Resistance to trimethoprim is increasing, but it is still a first-line antibiotic in many countries.

===Spectrum of susceptibility===
Cultures and susceptibility tests should be done to make sure bacteria are treated by trimethoprim.
- Escherichia coli
- Proteus mirabilis
- Klebsiella pneumoniae
- Enterobacter species
- Coagulase-negative Staphylococcus species, including S. saprophyticus
- Streptococcus pneumoniae
- Haemophilus influenzae

==Side effects==

=== Common ===
- Nauseas
- Change in taste
- Vomiting
- Diarrhoea
- Rashes
- Sun sensitivity
- Itchiness

=== Rare ===
- Can cause thrombocytopenia (low levels of platelets) by lowering folic acid levels; this may also cause megaloblastic anemia.
- Trimethoprim antagonizes the epithelial sodium channel in the distal tubule, thus acting like amiloride. This can cause increased potassium levels in the body (hyperkalemia).
- Can compete with creatinine for secretion into the renal tubule.

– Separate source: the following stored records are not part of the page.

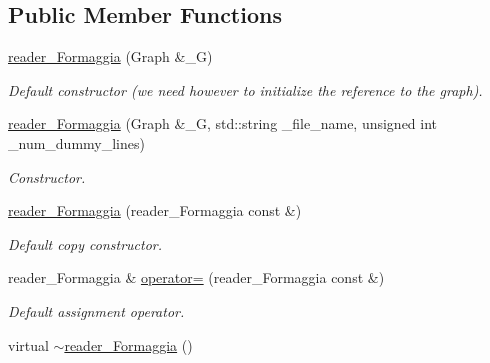 \subsection*{Public Member Functions}
\begin{DoxyCompactItemize}
\item 
\hypertarget{classfinal_ac405f6106b4f8e90cb06dd52284983c2}{
\hyperlink{classfinal_ac405f6106b4f8e90cb06dd52284983c2}{reader\_\-Formaggia} (Graph \&\_\-G)}
\label{classfinal_ac405f6106b4f8e90cb06dd52284983c2}

\begin{DoxyCompactList}\small\item\em Default constructor (we need however to initialize the reference to the graph). \item\end{DoxyCompactList}\item 
\hypertarget{classfinal_a712036b0fd3396380d5c393453929f29}{
\hyperlink{classfinal_a712036b0fd3396380d5c393453929f29}{reader\_\-Formaggia} (Graph \&\_\-G, std::string \_\-file\_\-name, unsigned int \_\-num\_\-dummy\_\-lines)}
\label{classfinal_a712036b0fd3396380d5c393453929f29}

\begin{DoxyCompactList}\small\item\em Constructor. \item\end{DoxyCompactList}\item 
\hypertarget{classfinal_a5be0850fa08372356ff146355b887693}{
\hyperlink{classfinal_a5be0850fa08372356ff146355b887693}{reader\_\-Formaggia} (reader\_\-Formaggia const \&)}
\label{classfinal_a5be0850fa08372356ff146355b887693}

\begin{DoxyCompactList}\small\item\em Default copy constructor. \item\end{DoxyCompactList}\item 
\hypertarget{classfinal_a02e28eddd4f99661a55bd9f52641db44}{
reader\_\-Formaggia \& \hyperlink{classfinal_a02e28eddd4f99661a55bd9f52641db44}{operator=} (reader\_\-Formaggia const \&)}
\label{classfinal_a02e28eddd4f99661a55bd9f52641db44}

\begin{DoxyCompactList}\small\item\em Default assignment operator. \item\end{DoxyCompactList}\item 
\hypertarget{classfinal_a459de677ac9395a35062c28c523bf4a3}{
virtual \hyperlink{classfinal_a459de677ac9395a35062c28c523bf4a3}{$\sim$reader\_\-Formaggia} ()}
\label{classfinal_a459de677ac9395a35062c28c523bf4a3}


\end{DoxyCompactItemize}
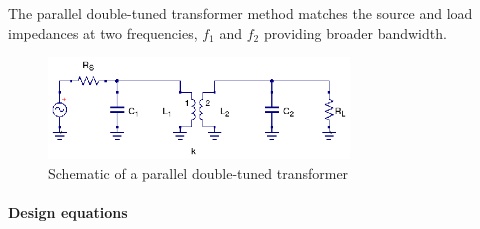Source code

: \noindent The parallel double-tuned transformer method matches the source and load impedances at two frequencies, $f_1$ and $f_2$ providing broader bandwidth.

\begin{figure}[H]
\centering
\includegraphics[width=80mm]{parallel-double-tuned-transformer}
\caption{Schematic of a parallel double-tuned transformer}
\label{fig:parallel-double-tuned-transformer}
\end{figure}

\paragraph{Design equations \cite{RFMW_amp_osc_Abrie}}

This can cause an artificial rise in the serum creatinine.
- Use in EHEC infections may lead to an increase in expression of Shiga toxin.

=== Contraindications ===
- Known hypersensitivity to trimethoprim
- History of megaloblastic anemia due to folate deficiency

It may be involved in a reaction similar to disulfiram when alcohol is consumed after it is used, in particular when used in combination with sulfamethoxazole.

=== Pregnancy ===
Based on the studies that show that trimethoprim crosses the placenta and can affect folate metabolism, there has been growing evidence of the risk of structural birth defects associated with trimethoprim, especially during the first trimester of pregnancy.

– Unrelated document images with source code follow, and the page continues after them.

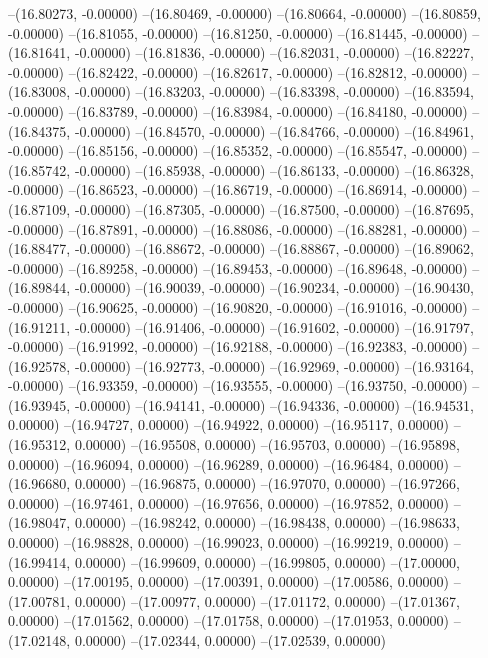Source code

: --(16.80273, -0.00000)
--(16.80469, -0.00000)
--(16.80664, -0.00000)
--(16.80859, -0.00000)
--(16.81055, -0.00000)
--(16.81250, -0.00000)
--(16.81445, -0.00000)
--(16.81641, -0.00000)
--(16.81836, -0.00000)
--(16.82031, -0.00000)
--(16.82227, -0.00000)
--(16.82422, -0.00000)
--(16.82617, -0.00000)
--(16.82812, -0.00000)
--(16.83008, -0.00000)
--(16.83203, -0.00000)
--(16.83398, -0.00000)
--(16.83594, -0.00000)
--(16.83789, -0.00000)
--(16.83984, -0.00000)
--(16.84180, -0.00000)
--(16.84375, -0.00000)
--(16.84570, -0.00000)
--(16.84766, -0.00000)
--(16.84961, -0.00000)
--(16.85156, -0.00000)
--(16.85352, -0.00000)
--(16.85547, -0.00000)
--(16.85742, -0.00000)
--(16.85938, -0.00000)
--(16.86133, -0.00000)
--(16.86328, -0.00000)
--(16.86523, -0.00000)
--(16.86719, -0.00000)
--(16.86914, -0.00000)
--(16.87109, -0.00000)
--(16.87305, -0.00000)
--(16.87500, -0.00000)
--(16.87695, -0.00000)
--(16.87891, -0.00000)
--(16.88086, -0.00000)
--(16.88281, -0.00000)
--(16.88477, -0.00000)
--(16.88672, -0.00000)
--(16.88867, -0.00000)
--(16.89062, -0.00000)
--(16.89258, -0.00000)
--(16.89453, -0.00000)
--(16.89648, -0.00000)
--(16.89844, -0.00000)
--(16.90039, -0.00000)
--(16.90234, -0.00000)
--(16.90430, -0.00000)
--(16.90625, -0.00000)
--(16.90820, -0.00000)
--(16.91016, -0.00000)
--(16.91211, -0.00000)
--(16.91406, -0.00000)
--(16.91602, -0.00000)
--(16.91797, -0.00000)
--(16.91992, -0.00000)
--(16.92188, -0.00000)
--(16.92383, -0.00000)
--(16.92578, -0.00000)
--(16.92773, -0.00000)
--(16.92969, -0.00000)
--(16.93164, -0.00000)
--(16.93359, -0.00000)
--(16.93555, -0.00000)
--(16.93750, -0.00000)
--(16.93945, -0.00000)
--(16.94141, -0.00000)
--(16.94336, -0.00000)
--(16.94531, 0.00000)
--(16.94727, 0.00000)
--(16.94922, 0.00000)
--(16.95117, 0.00000)
--(16.95312, 0.00000)
--(16.95508, 0.00000)
--(16.95703, 0.00000)
--(16.95898, 0.00000)
--(16.96094, 0.00000)
--(16.96289, 0.00000)
--(16.96484, 0.00000)
--(16.96680, 0.00000)
--(16.96875, 0.00000)
--(16.97070, 0.00000)
--(16.97266, 0.00000)
--(16.97461, 0.00000)
--(16.97656, 0.00000)
--(16.97852, 0.00000)
--(16.98047, 0.00000)
--(16.98242, 0.00000)
--(16.98438, 0.00000)
--(16.98633, 0.00000)
--(16.98828, 0.00000)
--(16.99023, 0.00000)
--(16.99219, 0.00000)
--(16.99414, 0.00000)
--(16.99609, 0.00000)
--(16.99805, 0.00000)
--(17.00000, 0.00000)
--(17.00195, 0.00000)
--(17.00391, 0.00000)
--(17.00586, 0.00000)
--(17.00781, 0.00000)
--(17.00977, 0.00000)
--(17.01172, 0.00000)
--(17.01367, 0.00000)
--(17.01562, 0.00000)
--(17.01758, 0.00000)
--(17.01953, 0.00000)
--(17.02148, 0.00000)
--(17.02344, 0.00000)
--(17.02539, 0.00000)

The trophoblasts in the early fetus are sensitive to changes in the folate cycle. A 2013 study found a doubling in the risk of miscarriage in women exposed to trimethoprim in the early pregnancy.

==Mechanism of action==

Staphylococcus aureus DHFR in complex with NADPH and trimethoprim PDB entry

Trimethoprim binds to dihydrofolate reductase and inhibits the reduction of dihydrofolic acid (DHF) to tetrahydrofolic acid (THF). THF is an essential precursor in the thymidine synthesis pathway and interference with this pathway inhibits bacterial DNA synthesis. Trimethoprim's inhibitory activity for bacterial dihydrofolate reductase is sixty thousand times greater than for human dihydrofolate reductase. Sulfamethoxazole inhibits dihydropteroate synthase, an enzyme involved further upstream in the same pathway. Trimethoprim and sulfamethoxazole are commonly used in combination due to possible synergistic effects, and reduced development of resistance. This benefit has been questioned.

Tetrahydrofolate synthesis pathway

==History==
Trimethoprim was first used in 1962. In 1972, it was used as a prophylactic treatment for urinary tract infections in Finland.

Its name is derived from trimethyloxy-pyrimidine.